** Data in this exercise follows **
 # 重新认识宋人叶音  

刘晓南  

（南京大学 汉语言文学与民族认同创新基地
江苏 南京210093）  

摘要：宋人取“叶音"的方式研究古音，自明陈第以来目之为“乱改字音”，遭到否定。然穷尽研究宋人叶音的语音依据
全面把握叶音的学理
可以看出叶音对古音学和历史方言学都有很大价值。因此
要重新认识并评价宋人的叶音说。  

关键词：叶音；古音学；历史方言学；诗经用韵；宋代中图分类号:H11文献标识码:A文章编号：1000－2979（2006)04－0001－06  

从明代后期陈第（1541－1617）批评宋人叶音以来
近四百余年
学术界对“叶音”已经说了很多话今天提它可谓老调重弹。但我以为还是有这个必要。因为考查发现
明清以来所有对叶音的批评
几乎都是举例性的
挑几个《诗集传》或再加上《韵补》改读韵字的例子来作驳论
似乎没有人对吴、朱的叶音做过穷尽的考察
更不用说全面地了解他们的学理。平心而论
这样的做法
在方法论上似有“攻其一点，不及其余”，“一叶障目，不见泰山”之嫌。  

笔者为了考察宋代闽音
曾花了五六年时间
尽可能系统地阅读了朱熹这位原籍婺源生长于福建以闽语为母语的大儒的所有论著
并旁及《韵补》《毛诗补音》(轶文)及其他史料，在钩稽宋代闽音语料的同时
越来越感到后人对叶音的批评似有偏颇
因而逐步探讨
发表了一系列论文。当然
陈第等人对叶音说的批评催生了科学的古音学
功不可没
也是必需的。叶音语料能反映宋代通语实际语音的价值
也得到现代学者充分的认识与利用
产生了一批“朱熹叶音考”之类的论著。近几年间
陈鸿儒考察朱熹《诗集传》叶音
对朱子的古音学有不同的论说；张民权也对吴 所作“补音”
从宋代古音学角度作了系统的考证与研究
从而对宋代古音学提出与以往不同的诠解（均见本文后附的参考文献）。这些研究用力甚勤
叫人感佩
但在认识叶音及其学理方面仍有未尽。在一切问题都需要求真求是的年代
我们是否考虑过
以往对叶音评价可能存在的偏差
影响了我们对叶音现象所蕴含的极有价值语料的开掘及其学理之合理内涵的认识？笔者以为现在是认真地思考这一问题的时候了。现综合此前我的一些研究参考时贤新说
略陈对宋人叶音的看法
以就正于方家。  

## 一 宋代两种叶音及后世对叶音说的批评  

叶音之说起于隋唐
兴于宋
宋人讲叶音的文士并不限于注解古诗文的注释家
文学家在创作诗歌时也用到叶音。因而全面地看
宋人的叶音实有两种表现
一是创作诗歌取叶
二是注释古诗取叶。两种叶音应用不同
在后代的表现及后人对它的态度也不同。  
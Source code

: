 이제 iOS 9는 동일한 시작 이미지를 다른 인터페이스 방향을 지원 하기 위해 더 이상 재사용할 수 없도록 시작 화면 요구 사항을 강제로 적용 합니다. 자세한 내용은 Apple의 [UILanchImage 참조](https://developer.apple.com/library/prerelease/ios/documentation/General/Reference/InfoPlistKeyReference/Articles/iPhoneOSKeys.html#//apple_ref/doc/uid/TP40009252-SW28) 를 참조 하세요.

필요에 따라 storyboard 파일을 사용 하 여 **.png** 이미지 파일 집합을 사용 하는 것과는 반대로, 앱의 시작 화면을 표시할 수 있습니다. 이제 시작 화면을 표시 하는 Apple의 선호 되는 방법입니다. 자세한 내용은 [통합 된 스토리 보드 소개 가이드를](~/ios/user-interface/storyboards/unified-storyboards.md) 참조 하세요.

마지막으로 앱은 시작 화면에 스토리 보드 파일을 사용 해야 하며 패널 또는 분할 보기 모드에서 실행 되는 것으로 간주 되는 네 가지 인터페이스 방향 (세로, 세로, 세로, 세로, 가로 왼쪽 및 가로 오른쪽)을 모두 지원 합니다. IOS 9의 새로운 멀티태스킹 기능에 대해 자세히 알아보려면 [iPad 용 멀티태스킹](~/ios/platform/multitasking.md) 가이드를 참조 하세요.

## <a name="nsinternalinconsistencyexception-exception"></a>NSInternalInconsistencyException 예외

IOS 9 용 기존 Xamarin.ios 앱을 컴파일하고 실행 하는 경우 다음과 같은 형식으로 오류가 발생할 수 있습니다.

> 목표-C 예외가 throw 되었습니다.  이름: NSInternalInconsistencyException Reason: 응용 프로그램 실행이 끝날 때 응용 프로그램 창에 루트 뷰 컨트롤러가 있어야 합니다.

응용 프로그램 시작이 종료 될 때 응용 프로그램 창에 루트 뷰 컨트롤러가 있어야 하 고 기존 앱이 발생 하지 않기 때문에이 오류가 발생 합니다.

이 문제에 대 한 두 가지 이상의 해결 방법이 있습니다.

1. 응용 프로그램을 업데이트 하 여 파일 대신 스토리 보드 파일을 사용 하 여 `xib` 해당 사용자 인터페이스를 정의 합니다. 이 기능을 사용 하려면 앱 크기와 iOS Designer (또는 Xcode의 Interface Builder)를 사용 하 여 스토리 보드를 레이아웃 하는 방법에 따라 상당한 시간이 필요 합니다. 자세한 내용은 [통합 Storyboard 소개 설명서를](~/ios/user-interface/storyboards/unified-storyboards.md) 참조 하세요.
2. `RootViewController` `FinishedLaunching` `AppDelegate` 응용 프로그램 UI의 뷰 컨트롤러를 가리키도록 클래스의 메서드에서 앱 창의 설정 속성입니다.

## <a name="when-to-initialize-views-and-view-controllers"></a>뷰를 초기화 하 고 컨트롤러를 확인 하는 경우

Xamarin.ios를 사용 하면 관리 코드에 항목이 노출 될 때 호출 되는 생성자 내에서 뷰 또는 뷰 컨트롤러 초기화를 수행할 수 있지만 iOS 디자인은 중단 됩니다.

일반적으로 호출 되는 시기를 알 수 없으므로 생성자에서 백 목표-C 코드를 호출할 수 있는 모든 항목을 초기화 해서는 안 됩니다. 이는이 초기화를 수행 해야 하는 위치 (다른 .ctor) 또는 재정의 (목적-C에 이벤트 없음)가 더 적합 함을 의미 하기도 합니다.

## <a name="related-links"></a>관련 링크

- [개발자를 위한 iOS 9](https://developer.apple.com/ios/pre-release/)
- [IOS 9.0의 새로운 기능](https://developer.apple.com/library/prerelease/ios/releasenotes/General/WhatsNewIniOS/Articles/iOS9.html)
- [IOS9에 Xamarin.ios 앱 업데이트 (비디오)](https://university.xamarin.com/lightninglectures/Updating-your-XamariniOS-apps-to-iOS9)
** End of Data in this exercise **
**What to do:**
Print the records above once again, exactly as written.

**Exercise output:**
 # 重新认识宋人叶音  

刘晓南  

（南京大学 汉语言文学与民族认同创新基地
江苏 南京210093）  

摘要：宋人取“叶音"的方式研究古音，自明陈第以来目之为“乱改字音”，遭到否定。然穷尽研究宋人叶音的语音依据
全面把握叶音的学理
可以看出叶音对古音学和历史方言学都有很大价值。因此
要重新认识并评价宋人的叶音说。  

关键词：叶音；古音学；历史方言学；诗经用韵；宋代中图分类号:H11文献标识码:A文章编号：1000－2979（2006)04－0001－06  

从明代后期陈第（1541－1617）批评宋人叶音以来
近四百余年
学术界对“叶音”已经说了很多话今天提它可谓老调重弹。但我以为还是有这个必要。因为考查发现
明清以来所有对叶音的批评
几乎都是举例性的
挑几个《诗集传》或再加上《韵补》改读韵字的例子来作驳论
似乎没有人对吴、朱的叶音做过穷尽的考察
更不用说全面地了解他们的学理。平心而论
这样的做法
在方法论上似有“攻其一点，不及其余”，“一叶障目，不见泰山”之嫌。  

笔者为了考察宋代闽音
曾花了五六年时间
尽可能系统地阅读了朱熹这位原籍婺源生长于福建以闽语为母语的大儒的所有论著
并旁及《韵补》《毛诗补音》(轶文)及其他史料，在钩稽宋代闽音语料的同时
越来越感到后人对叶音的批评似有偏颇
因而逐步探讨
发表了一系列论文。当然
陈第等人对叶音说的批评催生了科学的古音学
功不可没
也是必需的。叶音语料能反映宋代通语实际语音的价值
也得到现代学者充分的认识与利用
产生了一批“朱熹叶音考”之类的论著。近几年间
陈鸿儒考察朱熹《诗集传》叶音
对朱子的古音学有不同的论说；张民权也对吴 所作“补音”
从宋代古音学角度作了系统的考证与研究
从而对宋代古音学提出与以往不同的诠解（均见本文后附的参考文献）。这些研究用力甚勤
叫人感佩
但在认识叶音及其学理方面仍有未尽。在一切问题都需要求真求是的年代
我们是否考虑过
以往对叶音评价可能存在的偏差
影响了我们对叶音现象所蕴含的极有价值语料的开掘及其学理之合理内涵的认识？笔者以为现在是认真地思考这一问题的时候了。现综合此前我的一些研究参考时贤新说
略陈对宋人叶音的看法
以就正于方家。  

## 一 宋代两种叶音及后世对叶音说的批评  

叶音之说起于隋唐
兴于宋
宋人讲叶音的文士并不限于注解古诗文的注释家
文学家在创作诗歌时也用到叶音。因而全面地看
宋人的叶音实有两种表现
一是创作诗歌取叶
二是注释古诗取叶。两种叶音应用不同
在后代的表现及后人对它的态度也不同。  
Source code

: 이제 iOS 9는 동일한 시작 이미지를 다른 인터페이스 방향을 지원 하기 위해 더 이상 재사용할 수 없도록 시작 화면 요구 사항을 강제로 적용 합니다. 자세한 내용은 Apple의 [UILanchImage 참조](https://developer.apple.com/library/prerelease/ios/documentation/General/Reference/InfoPlistKeyReference/Articles/iPhoneOSKeys.html#//apple_ref/doc/uid/TP40009252-SW28) 를 참조 하세요.

필요에 따라 storyboard 파일을 사용 하 여 **.png** 이미지 파일 집합을 사용 하는 것과는 반대로, 앱의 시작 화면을 표시할 수 있습니다. 이제 시작 화면을 표시 하는 Apple의 선호 되는 방법입니다. 자세한 내용은 [통합 된 스토리 보드 소개 가이드를](~/ios/user-interface/storyboards/unified-storyboards.md) 참조 하세요.

마지막으로 앱은 시작 화면에 스토리 보드 파일을 사용 해야 하며 패널 또는 분할 보기 모드에서 실행 되는 것으로 간주 되는 네 가지 인터페이스 방향 (세로, 세로, 세로, 세로, 가로 왼쪽 및 가로 오른쪽)을 모두 지원 합니다. IOS 9의 새로운 멀티태스킹 기능에 대해 자세히 알아보려면 [iPad 용 멀티태스킹](~/ios/platform/multitasking.md) 가이드를 참조 하세요.

## <a name="nsinternalinconsistencyexception-exception"></a>NSInternalInconsistencyException 예외

IOS 9 용 기존 Xamarin.ios 앱을 컴파일하고 실행 하는 경우 다음과 같은 형식으로 오류가 발생할 수 있습니다.

> 목표-C 예외가 throw 되었습니다.  이름: NSInternalInconsistencyException Reason: 응용 프로그램 실행이 끝날 때 응용 프로그램 창에 루트 뷰 컨트롤러가 있어야 합니다.

응용 프로그램 시작이 종료 될 때 응용 프로그램 창에 루트 뷰 컨트롤러가 있어야 하 고 기존 앱이 발생 하지 않기 때문에이 오류가 발생 합니다.

이 문제에 대 한 두 가지 이상의 해결 방법이 있습니다.

1. 응용 프로그램을 업데이트 하 여 파일 대신 스토리 보드 파일을 사용 하 여 `xib` 해당 사용자 인터페이스를 정의 합니다. 이 기능을 사용 하려면 앱 크기와 iOS Designer (또는 Xcode의 Interface Builder)를 사용 하 여 스토리 보드를 레이아웃 하는 방법에 따라 상당한 시간이 필요 합니다. 자세한 내용은 [통합 Storyboard 소개 설명서를](~/ios/user-interface/storyboards/unified-storyboards.md) 참조 하세요.
2. `RootViewController` `FinishedLaunching` `AppDelegate` 응용 프로그램 UI의 뷰 컨트롤러를 가리키도록 클래스의 메서드에서 앱 창의 설정 속성입니다.

## <a name="when-to-initialize-views-and-view-controllers"></a>뷰를 초기화 하 고 컨트롤러를 확인 하는 경우

Xamarin.ios를 사용 하면 관리 코드에 항목이 노출 될 때 호출 되는 생성자 내에서 뷰 또는 뷰 컨트롤러 초기화를 수행할 수 있지만 iOS 디자인은 중단 됩니다.

일반적으로 호출 되는 시기를 알 수 없으므로 생성자에서 백 목표-C 코드를 호출할 수 있는 모든 항목을 초기화 해서는 안 됩니다. 이는이 초기화를 수행 해야 하는 위치 (다른 .ctor) 또는 재정의 (목적-C에 이벤트 없음)가 더 적합 함을 의미 하기도 합니다.

## <a name="related-links"></a>관련 링크

- [개발자를 위한 iOS 9](https://developer.apple.com/ios/pre-release/)
- [IOS 9.0의 새로운 기능](https://developer.apple.com/library/prerelease/ios/releasenotes/General/WhatsNewIniOS/Articles/iOS9.html)
- [IOS9에 Xamarin.ios 앱 업데이트 (비디오)](https://university.xamarin.com/lightninglectures/Updating-your-XamariniOS-apps-to-iOS9)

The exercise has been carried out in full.